Hey, everybody else is doing it, and as a self-proclaimed movie obsessive I decided the Top 10 List I was making in my head should be shared with the world.  Admittedly as I am not an officially recognized film critic, and I can’t say that I’ve seen everything that might be worthy of recognition, and considering as of this writing I have yet to see “True Grit”, “Blue Valentine”, “The Fighter,” “127 Hours” or the animated import “The Illusionist,” this might be a hasty exercise (stay tuned for a New Year Revision in case I do manage to catch up…) but, for now, here are the films that stayed on my radar for the year that was.
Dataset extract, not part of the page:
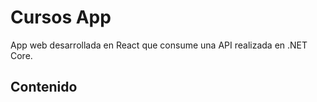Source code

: # Cursos App

App web desarrollada en React que consume una API realizada en .NET Core.

## Contenido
10.  “The Kids Are All Right” – At the time I saw this one it was a critic’s darling and seemed to be a sure bet for Oscar consideration, mainly for it’s sharp, timely script and excellent acting from the entire cast, especially Annette Bening and Julianne Moore.  But considering that I didn’t even remember it on my own until a look at a list of 2010 releases, I have to dump it to the bottom of my 10; still giving it high marks, but with some nagging feeling of emotional incompleteness.  Maybe it’s the lack of a satisfactory resolution with Mark Ruffalo’s character at the end…maybe director Lisa Cholodenko’s focus on subtlety kept it from being as outright entertaining as it coulda, shoulda been.  Still, the deft handling of what might have just been your standard high-concept indie adult comedy (along with the aforementioned first-rate performances) manage to keep it clinging for life on the list.  (But if my unabashed affection for the Coen Brothers holds up when I finally see “True Grit” I suspect this title will have to slip to Honorable Mention.)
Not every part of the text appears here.